My research focus is on the Jewish communities in the Ottoman Empire, particularly during the 19th century. I use these communities as a starting point in order to examine how new methods and tools historians use in their research affect scholarship. Although my background is history, I am currently doing my Ph.D. in Information Studies, thus I am interested to see the role of archives, museums, and libraries in this evolving landscape.
A topic that I am particularly interested in is the concept of “big data” that has gained recently popularity in humanities research. Current literature on big data examines challenges and issues that arise in big data research through a scientific or social sciences lens. Such literature discusses challenges in regards to the 5 Vs of “big data”, while there are issues particular to humanities scholarship that need to be considered. Furthermore, studies do not examine how to synthesize analog or digitized cultural heritage material, born-digital and web resources.
Current efforts in humanities big data research focus mostly on large corpora of digitized archival holdings (for example, Old Bailey, 1918 Influenza), projects created with materials that have been digitized in ways that make them amenable to computational mining.

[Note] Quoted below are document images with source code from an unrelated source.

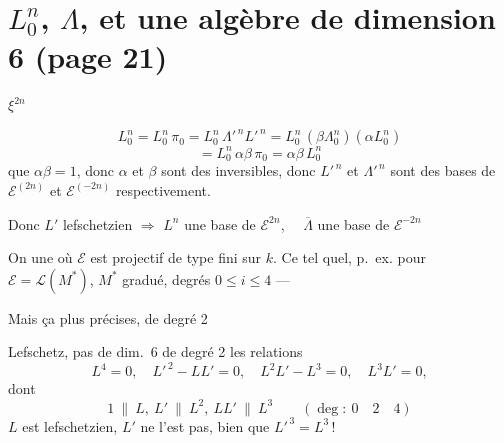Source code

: \documentclass[11pt,a4paper]{article}
\begin{document}
\section*{$L^{n}_{0}$, $\Lambda$, et une algèbre de dimension 6 (page 21)}


\struck{\ill{}} $\xi^{2n}$ \struck{\ill{}}


\[
L^{n}_{0} = L^{n}_{0}\,\pi_{0} = L^{n}_{0}\,\Lambda'^{\,n} L'^{\,n}
 = L^{n}_{0}\,(\beta \Lambda^{n}_{0})(\alpha L^{n}_{0})
\]
\[
= L^{n}_{0}\,\alpha\beta\,\pi_{0} = \alpha\beta\,L^{n}_{0}
\]
\ill{} que $\alpha\beta = 1$, donc $\alpha$ et $\beta$ sont des inversibles, donc
\struck{\ill{}} $L'^{\,n}$ et $\Lambda'^{\,n}$ sont des bases de $\mathcal{E}^{(2n)}$ et
$\mathcal{E}^{(-2n)}$ respectivement.


Donc $L'$ lefschetzien $\Longrightarrow$ $L^{n}$ une base de
$\mathcal{E}^{2n}$, \ \ $\overline{\Lambda}$ une base de $\mathcal{E}^{-2n}$


On  une  \ill{} où $\mathcal{E}$ est
projectif de type fini sur $k$. Ce \ill{} tel quel, p.~ex.
pour $\mathcal{E} = \mathcal{L}(M^{*})$, $M^{*}$ gradué, degrés
$0 \le i \le 4$ ---

Mais ça \ill{} plus précises, \ill{} de degré 2 \ill{}

Lefschetz, pas \ill{} de dim.\ 6 \ill{} de degré 2 \ill{} les
relations
\[
L^{4} = 0, \quad L'^{\,2} - LL' = 0, \quad L^{2}L' - L^{3} = 0, \quad L^{3}L' = 0,
\]
dont 
\[
1 \ \| \ L,\ L' \ \| \ L^{2},\ LL' \ \| \ L^{3}
\qquad (\deg : \ 0 \quad 2 \quad 4)
\]
$L$ est lefschetzien, $L'$ ne l'est pas, bien que $L'^{\,3} = L^{3}$\,!
\end{document}
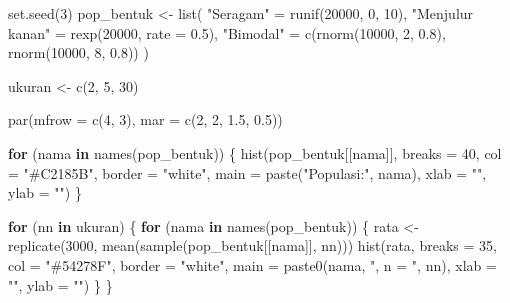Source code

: \documentclass[
  indonesian,
  letterpaper,
]{book}
\newenvironment{Shaded}{\begin{snugshade}}{\end{snugshade}}
\newcommand{\AttributeTok}[1]{\textcolor[rgb]{0.40,0.45,0.13}{#1}}
\newcommand{\ControlFlowTok}[1]{\textcolor[rgb]{0.00,0.23,0.31}{\textbf{#1}}}
\newcommand{\DecValTok}[1]{\textcolor[rgb]{0.68,0.00,0.00}{#1}}
\newcommand{\FloatTok}[1]{\textcolor[rgb]{0.68,0.00,0.00}{#1}}
\newcommand{\FunctionTok}[1]{\textcolor[rgb]{0.28,0.35,0.67}{#1}}
\newcommand{\NormalTok}[1]{\textcolor[rgb]{0.00,0.23,0.31}{#1}}
\newcommand{\OtherTok}[1]{\textcolor[rgb]{0.00,0.23,0.31}{#1}}
\newcommand{\StringTok}[1]{\textcolor[rgb]{0.13,0.47,0.30}{#1}}
\begin{document}
\begin{Shaded}
\begin{Highlighting}[]
\FunctionTok{set.seed}\NormalTok{(}\DecValTok{3}\NormalTok{)}
\NormalTok{pop\_bentuk }\OtherTok{\textless{}{-}} \FunctionTok{list}\NormalTok{(}
  \StringTok{"Seragam"}        \OtherTok{=} \FunctionTok{runif}\NormalTok{(}\DecValTok{20000}\NormalTok{, }\DecValTok{0}\NormalTok{, }\DecValTok{10}\NormalTok{),}
  \StringTok{"Menjulur kanan"} \OtherTok{=} \FunctionTok{rexp}\NormalTok{(}\DecValTok{20000}\NormalTok{, }\AttributeTok{rate =} \FloatTok{0.5}\NormalTok{),}
  \StringTok{"Bimodal"}        \OtherTok{=} \FunctionTok{c}\NormalTok{(}\FunctionTok{rnorm}\NormalTok{(}\DecValTok{10000}\NormalTok{, }\DecValTok{2}\NormalTok{, }\FloatTok{0.8}\NormalTok{), }\FunctionTok{rnorm}\NormalTok{(}\DecValTok{10000}\NormalTok{, }\DecValTok{8}\NormalTok{, }\FloatTok{0.8}\NormalTok{))}
\NormalTok{)}

\NormalTok{ukuran }\OtherTok{\textless{}{-}} \FunctionTok{c}\NormalTok{(}\DecValTok{2}\NormalTok{, }\DecValTok{5}\NormalTok{, }\DecValTok{30}\NormalTok{)}

\FunctionTok{par}\NormalTok{(}\AttributeTok{mfrow =} \FunctionTok{c}\NormalTok{(}\DecValTok{4}\NormalTok{, }\DecValTok{3}\NormalTok{), }\AttributeTok{mar =} \FunctionTok{c}\NormalTok{(}\DecValTok{2}\NormalTok{, }\DecValTok{2}\NormalTok{, }\FloatTok{1.5}\NormalTok{, }\FloatTok{0.5}\NormalTok{))}

\ControlFlowTok{for}\NormalTok{ (nama }\ControlFlowTok{in} \FunctionTok{names}\NormalTok{(pop\_bentuk)) \{}
  \FunctionTok{hist}\NormalTok{(pop\_bentuk[[nama]], }\AttributeTok{breaks =} \DecValTok{40}\NormalTok{, }\AttributeTok{col =} \StringTok{"\#C2185B"}\NormalTok{, }\AttributeTok{border =} \StringTok{"white"}\NormalTok{,}
       \AttributeTok{main =} \FunctionTok{paste}\NormalTok{(}\StringTok{"Populasi:"}\NormalTok{, nama), }\AttributeTok{xlab =} \StringTok{""}\NormalTok{, }\AttributeTok{ylab =} \StringTok{""}\NormalTok{)}
\NormalTok{\}}

\ControlFlowTok{for}\NormalTok{ (nn }\ControlFlowTok{in}\NormalTok{ ukuran) \{}
  \ControlFlowTok{for}\NormalTok{ (nama }\ControlFlowTok{in} \FunctionTok{names}\NormalTok{(pop\_bentuk)) \{}
\NormalTok{    rata }\OtherTok{\textless{}{-}} \FunctionTok{replicate}\NormalTok{(}\DecValTok{3000}\NormalTok{, }\FunctionTok{mean}\NormalTok{(}\FunctionTok{sample}\NormalTok{(pop\_bentuk[[nama]], nn)))}
    \FunctionTok{hist}\NormalTok{(rata, }\AttributeTok{breaks =} \DecValTok{35}\NormalTok{, }\AttributeTok{col =} \StringTok{"\#54278F"}\NormalTok{, }\AttributeTok{border =} \StringTok{"white"}\NormalTok{,}
         \AttributeTok{main =} \FunctionTok{paste0}\NormalTok{(nama, }\StringTok{", n = "}\NormalTok{, nn), }\AttributeTok{xlab =} \StringTok{""}\NormalTok{, }\AttributeTok{ylab =} \StringTok{""}\NormalTok{)}
\NormalTok{  \}}
\NormalTok{\}}
\end{Highlighting}
\end{Shaded}
\end{document}
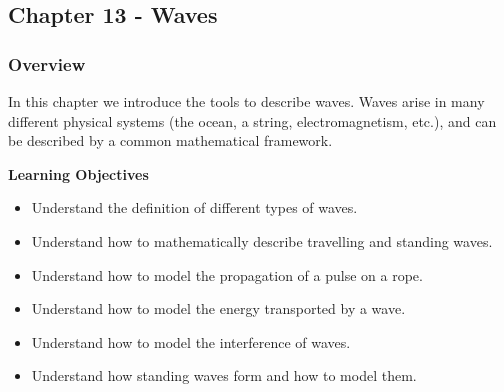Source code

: \subsection{Chapter 13 - Waves}

\subsubsection{Overview}\label{chapter:waves}

In this chapter we introduce the tools to describe waves. Waves arise in many different physical systems (the ocean, a string, electromagnetism, etc.), and can be described by a common mathematical framework.

\begin{framed}
\textbf{Learning Objectives}\\
\begin{itemize}
\item Understand the definition of different types of waves.
\item Understand how to mathematically describe travelling and standing waves.
\item Understand how to model the propagation of a pulse on a rope.
\item Understand how to model the energy transported by a wave.
\item Understand how to model the interference of waves.
\item Understand how standing waves form and how to model them.
\end{itemize}
\end{framed}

Most are projects with collections that are brought together online, an effort that requires institutional involvement and commitment. Other projects are based on already born-digital material. Such materials though rarely coalesce with traditional archival material to form a coherent historical narrative. While it is relatively straightforward (or rather, doable) to apply distant reading to such material, it is not so when one has to start out with material that exists in an analog world, material that most times do not even get prioritized for digitization.
In my dissertation I would like to explore how we can start out from existing “small data” (i.e., holdings in cultural heritage institutions) and use emerging linking techniques in order to create “retrospective” big data, i.e., extract entities that inherently exist in cultural heritage collections. This raises the point of which the unit of analysis in humanities big data is: is it the record (e.g., the archival document or museum object) or is it the entity therein (the mention of a person, a place, an organization etc.). Extracting such entities from cultural heritage material requires novel approches. One point then that I would like to research in my dissertation is this process. And as I mentioned above, I would like to use the Jewish communities in the Ottoman Empire as the case study.